By prioritizing its Organic Publisher Network – which saw growth in active, revenue-generating publishers throughout the year – and utilizing entrepreneurial partnerships, Raketech is trading high-volume junk traffic for lower-volume, higher-margin quality leads.
‘Platform-First’ Strategy Aims to Deliver a Unified And More Efficient System
The organic network demonstrated quarter-over-quarter growth and remains the cornerstone of its “platform-first” strategy as it moves into 2026.
“We continue to advance our platform-first strategy through the ongoing development of our technology platform, AffiliationCloud,” Svensson stated.
“The platform integrates Raketech Owned Publishers (Affiliation Marketing) together with SubAffiliation and external publishers into a unified system, enabling more efficient operations, improved data utilization, and faster execution of our commercial strategy.”
Q4 2025 was the first full quarter reflecting the absence of the Casumba assets (divested in Q3 2025 for €12 million) and the US advisory assets. While this fundamentally shrank Raketech’s top line, it stabilized its balance sheet.
Raketech intentionally shrank in 2025 to survive. The sale of non-core US tipster/advisory assets and the exit from the underperforming Casumba brand fundamentally reduced top-line revenue while also reducing the business’s significant risk.
Raketech drew on its €7.2 million in operating cash flow to pay down its Bank of Valletta credit facility and settle lingering Casumba earnouts, freeing it from heavy future liabilities.
Will the FIFA World Cup Bring Home the Bacon?
The painful restructuring is now mostly behind the company. Beyond cutting full-time staff, contractor reliance was slashed from 52 to 24 by year-end.
By centralizing operations, tech, and commercial agreements while decentralizing the actual asset management to partners, Raketech enters 2026 as a smaller, highly streamlined, and financially predictable and resilient entity.
At the end of his opening remarks on the earnings call, the CEO was upbeat on future trading performance:
“We will continue scaling our investments in expanding our go-to product while at the same time preparing for the upcoming FIFA World Cup.
“Preliminary data for January shows that Affiliation Marketing Raketech own publishers are performing slightly above the Q4 average, while the external organic publisher network has been impacted by a slow start of the year from softness in US publishers.”

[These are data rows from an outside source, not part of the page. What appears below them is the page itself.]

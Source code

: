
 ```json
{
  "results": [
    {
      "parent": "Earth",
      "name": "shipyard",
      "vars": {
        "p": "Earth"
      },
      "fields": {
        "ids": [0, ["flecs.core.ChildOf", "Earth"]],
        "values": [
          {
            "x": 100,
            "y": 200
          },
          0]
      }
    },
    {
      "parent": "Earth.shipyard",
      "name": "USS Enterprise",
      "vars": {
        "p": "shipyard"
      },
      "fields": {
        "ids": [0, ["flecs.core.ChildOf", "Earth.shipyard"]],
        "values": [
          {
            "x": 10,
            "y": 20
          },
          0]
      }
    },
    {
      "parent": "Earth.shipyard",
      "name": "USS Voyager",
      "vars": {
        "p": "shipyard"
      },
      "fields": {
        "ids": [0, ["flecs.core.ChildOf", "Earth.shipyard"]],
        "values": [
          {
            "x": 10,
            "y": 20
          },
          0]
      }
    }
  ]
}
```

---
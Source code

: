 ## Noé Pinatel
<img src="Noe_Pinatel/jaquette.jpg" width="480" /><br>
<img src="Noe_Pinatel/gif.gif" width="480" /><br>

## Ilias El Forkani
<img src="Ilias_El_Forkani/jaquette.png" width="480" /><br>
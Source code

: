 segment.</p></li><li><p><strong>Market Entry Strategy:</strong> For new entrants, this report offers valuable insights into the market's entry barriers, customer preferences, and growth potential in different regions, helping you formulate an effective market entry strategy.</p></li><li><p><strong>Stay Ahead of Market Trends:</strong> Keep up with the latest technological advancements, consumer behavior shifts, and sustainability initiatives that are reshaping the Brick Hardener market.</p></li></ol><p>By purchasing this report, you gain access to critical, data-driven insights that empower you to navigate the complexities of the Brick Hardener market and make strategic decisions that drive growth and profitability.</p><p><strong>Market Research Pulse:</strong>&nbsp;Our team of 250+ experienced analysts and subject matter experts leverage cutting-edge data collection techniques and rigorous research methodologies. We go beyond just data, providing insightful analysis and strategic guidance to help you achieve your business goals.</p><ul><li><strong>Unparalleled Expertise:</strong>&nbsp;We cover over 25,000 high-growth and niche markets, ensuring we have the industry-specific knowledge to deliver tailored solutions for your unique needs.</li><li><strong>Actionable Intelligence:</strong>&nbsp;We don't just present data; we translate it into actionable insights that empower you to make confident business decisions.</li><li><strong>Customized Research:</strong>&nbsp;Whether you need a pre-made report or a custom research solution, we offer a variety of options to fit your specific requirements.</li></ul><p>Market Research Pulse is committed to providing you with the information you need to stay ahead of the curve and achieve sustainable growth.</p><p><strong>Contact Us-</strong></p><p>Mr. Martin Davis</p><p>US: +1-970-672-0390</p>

Investors were presumably somewhat convinced by Svensson’s warm words, as, at the time of writing, the stock is little changed at SEK1.84 following the conference call.
The company’s price-to-sales ratio of 0.22 is a ‘good’ reading, but in the case of Raketech, it could indicate that the stock is a value trap – that’s to say its price is low for a reason.
Trading at multi-year lows, those holding the stock today will be inclined to hang on for the turnaround, while others might prefer to sit on the sidelines and await developments.